A Network Analysis of Florentine Families
plot(network_igraph)
print(network_statnet)
Network attributes:
vertices = 16
directed = FALSE
hyper = FALSE
loops = FALSE
multiple = FALSE
bipartite = FALSE
total edges= 20
missing edges= 0
non-missing edges= 20
Vertex attribute names:
vertex.names
No edge attributes
is_bipartite(network_igraph)
[1] FALSE
is_directed(network_igraph)
[1] FALSE
is_weighted(network_igraph)
[1] FALSE
Looking at Igraph and Statnet, I have confirmed that this is a single mode, undirected, unweighted dataset.
sna::dyad.census(network_statnet)
Mut Asym Null
[1,] 20 0 100
sna::triad.census(network_statnet)
003 012 102 021D 021U 021C 111D 111U 030T 030C 201 120D 120U
[1,] 324 0 195 0 0 0 0 0 0 0 38 0 0
120C 210 300
[1,] 0 0 3
transitivity(network_igraph, type = "global")
[1] 0.1914894
transitivity(network_igraph, type = "average")
[1] 0.2181818
The average transitivity is slightly higher than the global transitivity.
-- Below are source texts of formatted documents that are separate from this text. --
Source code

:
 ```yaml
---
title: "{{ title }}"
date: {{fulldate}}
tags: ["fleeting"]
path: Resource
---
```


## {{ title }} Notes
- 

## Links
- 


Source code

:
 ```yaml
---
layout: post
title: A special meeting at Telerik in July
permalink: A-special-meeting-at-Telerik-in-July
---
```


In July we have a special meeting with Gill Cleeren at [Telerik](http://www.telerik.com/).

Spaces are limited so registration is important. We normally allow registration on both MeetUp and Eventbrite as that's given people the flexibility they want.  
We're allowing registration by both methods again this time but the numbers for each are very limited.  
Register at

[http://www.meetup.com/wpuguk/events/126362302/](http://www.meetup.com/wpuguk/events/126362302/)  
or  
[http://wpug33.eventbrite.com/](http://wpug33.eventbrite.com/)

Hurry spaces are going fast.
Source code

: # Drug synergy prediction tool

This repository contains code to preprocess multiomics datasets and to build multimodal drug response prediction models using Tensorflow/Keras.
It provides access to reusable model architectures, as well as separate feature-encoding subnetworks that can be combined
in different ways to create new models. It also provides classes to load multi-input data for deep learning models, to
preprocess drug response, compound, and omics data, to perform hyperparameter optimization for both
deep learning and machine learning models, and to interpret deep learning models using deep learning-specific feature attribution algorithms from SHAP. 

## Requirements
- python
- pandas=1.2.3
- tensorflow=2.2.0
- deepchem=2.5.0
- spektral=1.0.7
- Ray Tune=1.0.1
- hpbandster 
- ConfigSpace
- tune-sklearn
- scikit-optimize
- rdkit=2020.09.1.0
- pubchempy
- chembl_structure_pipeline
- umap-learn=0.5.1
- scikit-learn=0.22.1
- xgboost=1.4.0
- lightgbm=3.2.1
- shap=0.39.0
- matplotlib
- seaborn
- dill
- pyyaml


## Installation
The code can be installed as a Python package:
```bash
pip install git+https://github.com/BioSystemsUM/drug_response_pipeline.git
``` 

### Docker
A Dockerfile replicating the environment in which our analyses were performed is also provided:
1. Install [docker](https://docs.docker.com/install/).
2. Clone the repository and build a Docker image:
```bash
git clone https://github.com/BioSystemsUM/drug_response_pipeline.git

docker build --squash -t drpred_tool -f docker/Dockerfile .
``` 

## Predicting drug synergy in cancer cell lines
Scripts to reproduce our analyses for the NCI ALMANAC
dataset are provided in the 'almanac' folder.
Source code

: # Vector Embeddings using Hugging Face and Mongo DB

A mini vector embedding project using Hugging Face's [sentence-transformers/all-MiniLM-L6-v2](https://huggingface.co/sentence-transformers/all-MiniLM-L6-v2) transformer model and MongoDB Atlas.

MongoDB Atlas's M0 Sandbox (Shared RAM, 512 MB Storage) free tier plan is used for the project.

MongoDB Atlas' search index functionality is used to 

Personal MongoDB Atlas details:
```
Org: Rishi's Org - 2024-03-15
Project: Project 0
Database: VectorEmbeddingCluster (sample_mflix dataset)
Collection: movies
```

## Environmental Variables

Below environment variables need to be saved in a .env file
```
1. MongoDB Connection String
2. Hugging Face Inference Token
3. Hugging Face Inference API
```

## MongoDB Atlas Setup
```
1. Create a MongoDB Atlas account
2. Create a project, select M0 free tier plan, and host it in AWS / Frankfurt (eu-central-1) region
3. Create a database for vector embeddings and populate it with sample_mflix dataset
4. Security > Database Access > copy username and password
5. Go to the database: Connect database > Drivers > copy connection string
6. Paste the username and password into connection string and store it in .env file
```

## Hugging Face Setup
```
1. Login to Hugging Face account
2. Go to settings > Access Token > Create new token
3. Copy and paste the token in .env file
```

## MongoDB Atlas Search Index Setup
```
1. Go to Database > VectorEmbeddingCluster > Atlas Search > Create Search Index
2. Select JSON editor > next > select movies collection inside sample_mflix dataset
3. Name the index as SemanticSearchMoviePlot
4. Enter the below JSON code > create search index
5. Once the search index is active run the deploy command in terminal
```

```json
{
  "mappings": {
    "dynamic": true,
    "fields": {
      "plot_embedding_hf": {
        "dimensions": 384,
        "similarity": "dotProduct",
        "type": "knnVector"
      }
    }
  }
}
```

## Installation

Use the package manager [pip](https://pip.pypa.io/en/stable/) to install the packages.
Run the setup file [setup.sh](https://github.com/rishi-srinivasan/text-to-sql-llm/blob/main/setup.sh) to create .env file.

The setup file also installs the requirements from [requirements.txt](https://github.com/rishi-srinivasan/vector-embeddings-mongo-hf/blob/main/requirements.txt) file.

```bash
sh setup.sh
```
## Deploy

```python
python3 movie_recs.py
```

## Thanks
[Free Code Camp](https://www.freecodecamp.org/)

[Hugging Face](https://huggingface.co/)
This could be do to certain small clusters with high transitivity.
It looks like we have one isolate. From the plot above we can tell its the Pucci family.
network::list.vertex.attributes(network_statnet)
[1] "na" "vertex.names"
network.nodes <- data.frame(name = network_statnet%v%"vertex.names",
totdegree = sna::degree(network_statnet),
in.degree = sna::degree(network_statnet, cmode = "indegree"),
out.degree = sna::degree(network_statnet, cmode = "outdegree"),
eigen = round(sna::evcent(network_statnet),3),
Bonacich.Power = round(sna::bonpow(network_statnet),3))
rownames(network.nodes)<- NULL
network.nodes %>% arrange(desc(eigen)) %>% head() %>% knitr::kable()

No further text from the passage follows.